In your copy, leave out the pictures; write out all the data exactly.

[[ Given records, beginning ]]

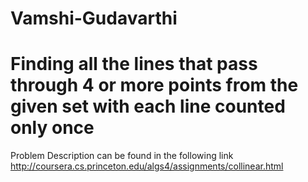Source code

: # Vamshi-Gudavarthi

# Finding all the lines that pass through 4 or more points from the given set  with each line counted only once
  
  Problem Description can be found in the following link
  http://coursera.cs.princeton.edu/algs4/assignments/collinear.html
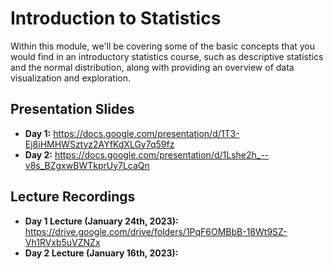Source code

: # Introduction to Statistics
Within this module, we'll be covering some of the basic concepts that you would find in an introductory statistics course, such as descriptive statistics and the normal distribution, along with providing an overview of data visualization and exploration.

## Presentation Slides
* **Day 1:** https://docs.google.com/presentation/d/1T3-Ej8iHMHWSztyz2AYfKdXLGy7q59fz
* **Day 2:** https://docs.google.com/presentation/d/1Lshe2h_--v8s_BZgxwBWTkprUy7LcaQn
## Lecture Recordings

* **Day 1 Lecture (January 24th, 2023):** https://drive.google.com/drive/folders/1PqF6OMBbB-18Wt9SZ-Vh1RVxb5uVZNZx
* **Day 2 Lecture (January 16th, 2023):**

[[ Given records, end ]]

» **Response to the task**:
Source code

: # Vamshi-Gudavarthi

# Finding all the lines that pass through 4 or more points from the given set  with each line counted only once
  
  Problem Description can be found in the following link
  http://coursera.cs.princeton.edu/algs4/assignments/collinear.html
Source code

: # Introduction to Statistics
Within this module, we'll be covering some of the basic concepts that you would find in an introductory statistics course, such as descriptive statistics and the normal distribution, along with providing an overview of data visualization and exploration.

## Presentation Slides
* **Day 1:** https://docs.google.com/presentation/d/1T3-Ej8iHMHWSztyz2AYfKdXLGy7q59fz
* **Day 2:** https://docs.google.com/presentation/d/1Lshe2h_--v8s_BZgxwBWTkprUy7LcaQn
## Lecture Recordings

* **Day 1 Lecture (January 24th, 2023):** https://drive.google.com/drive/folders/1PqF6OMBbB-18Wt9SZ-Vh1RVxb5uVZNZx
* **Day 2 Lecture (January 16th, 2023):**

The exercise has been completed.